*** EXERCISE MATERIALS ***
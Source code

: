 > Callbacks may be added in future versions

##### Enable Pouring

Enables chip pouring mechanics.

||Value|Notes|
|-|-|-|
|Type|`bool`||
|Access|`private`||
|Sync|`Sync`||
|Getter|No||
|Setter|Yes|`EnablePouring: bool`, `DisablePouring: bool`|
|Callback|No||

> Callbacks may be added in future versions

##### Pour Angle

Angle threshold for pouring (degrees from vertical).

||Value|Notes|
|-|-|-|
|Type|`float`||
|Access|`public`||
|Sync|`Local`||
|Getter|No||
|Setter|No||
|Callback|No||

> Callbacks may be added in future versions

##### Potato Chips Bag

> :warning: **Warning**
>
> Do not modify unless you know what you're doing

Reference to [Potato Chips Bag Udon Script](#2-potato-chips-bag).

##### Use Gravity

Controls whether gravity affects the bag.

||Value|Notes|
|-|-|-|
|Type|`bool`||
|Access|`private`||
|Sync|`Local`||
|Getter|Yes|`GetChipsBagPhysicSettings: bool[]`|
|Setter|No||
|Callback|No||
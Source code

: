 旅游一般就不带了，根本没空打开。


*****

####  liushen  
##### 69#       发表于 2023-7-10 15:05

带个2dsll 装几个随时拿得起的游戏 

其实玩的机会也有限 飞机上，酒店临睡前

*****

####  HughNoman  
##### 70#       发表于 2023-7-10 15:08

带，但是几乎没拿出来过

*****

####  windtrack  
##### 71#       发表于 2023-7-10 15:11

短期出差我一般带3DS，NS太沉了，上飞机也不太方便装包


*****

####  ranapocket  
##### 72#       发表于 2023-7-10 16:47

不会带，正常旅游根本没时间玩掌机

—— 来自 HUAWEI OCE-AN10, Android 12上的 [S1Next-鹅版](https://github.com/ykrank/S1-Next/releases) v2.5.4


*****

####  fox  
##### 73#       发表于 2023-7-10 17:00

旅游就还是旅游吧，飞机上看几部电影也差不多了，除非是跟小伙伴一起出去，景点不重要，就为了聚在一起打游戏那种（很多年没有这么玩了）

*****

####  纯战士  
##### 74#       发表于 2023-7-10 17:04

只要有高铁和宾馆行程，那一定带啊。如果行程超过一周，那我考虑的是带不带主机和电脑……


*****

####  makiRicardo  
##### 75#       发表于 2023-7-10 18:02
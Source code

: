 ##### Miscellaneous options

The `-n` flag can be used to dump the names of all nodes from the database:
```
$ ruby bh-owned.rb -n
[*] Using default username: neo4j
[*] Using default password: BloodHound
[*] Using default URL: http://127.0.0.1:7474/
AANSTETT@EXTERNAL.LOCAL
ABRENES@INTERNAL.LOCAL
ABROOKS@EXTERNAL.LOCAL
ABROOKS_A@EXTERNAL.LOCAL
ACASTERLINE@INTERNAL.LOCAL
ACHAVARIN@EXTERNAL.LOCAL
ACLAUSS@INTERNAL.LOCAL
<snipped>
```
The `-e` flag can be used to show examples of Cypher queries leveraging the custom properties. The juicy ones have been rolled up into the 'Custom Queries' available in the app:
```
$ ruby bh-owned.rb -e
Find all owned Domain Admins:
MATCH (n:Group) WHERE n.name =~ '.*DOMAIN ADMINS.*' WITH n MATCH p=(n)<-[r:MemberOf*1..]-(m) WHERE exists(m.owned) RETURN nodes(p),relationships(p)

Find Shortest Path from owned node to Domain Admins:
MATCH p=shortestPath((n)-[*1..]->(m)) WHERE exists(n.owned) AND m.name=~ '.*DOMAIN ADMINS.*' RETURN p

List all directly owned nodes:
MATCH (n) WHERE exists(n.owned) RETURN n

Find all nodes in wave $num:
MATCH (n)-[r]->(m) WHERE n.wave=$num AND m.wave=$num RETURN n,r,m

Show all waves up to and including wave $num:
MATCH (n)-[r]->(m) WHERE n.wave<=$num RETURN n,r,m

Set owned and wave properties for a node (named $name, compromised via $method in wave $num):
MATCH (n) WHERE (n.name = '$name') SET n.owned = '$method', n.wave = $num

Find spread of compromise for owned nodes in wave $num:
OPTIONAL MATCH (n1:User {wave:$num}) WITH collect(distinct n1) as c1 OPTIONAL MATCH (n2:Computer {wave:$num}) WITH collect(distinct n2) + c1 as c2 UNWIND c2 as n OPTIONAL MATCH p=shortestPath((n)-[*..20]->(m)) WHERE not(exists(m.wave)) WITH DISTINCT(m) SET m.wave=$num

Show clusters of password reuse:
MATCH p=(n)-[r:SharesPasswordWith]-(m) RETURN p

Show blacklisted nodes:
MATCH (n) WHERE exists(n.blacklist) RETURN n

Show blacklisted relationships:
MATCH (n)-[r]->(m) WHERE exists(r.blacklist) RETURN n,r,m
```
*** End of EXERCISE MATERIALS ***
■ DIRECTIONS
Your task is to gather all lines from the entries above that hold the word "shortestPath".

■ PROBLEM SOLUTION
MATCH p=shortestPath((n)-[*1..]->(m)) WHERE exists(n.owned) AND m.name=~ '.*DOMAIN ADMINS.*' RETURN p
OPTIONAL MATCH (n1:User {wave:$num}) WITH collect(distinct n1) as c1 OPTIONAL MATCH (n2:Computer {wave:$num}) WITH collect(distinct n2) + c1 as c2 UNWIND c2 as n OPTIONAL MATCH p=shortestPath((n)-[*..20]->(m)) WHERE not(exists(m.wave)) WITH DISTINCT(m) SET m.wave=$num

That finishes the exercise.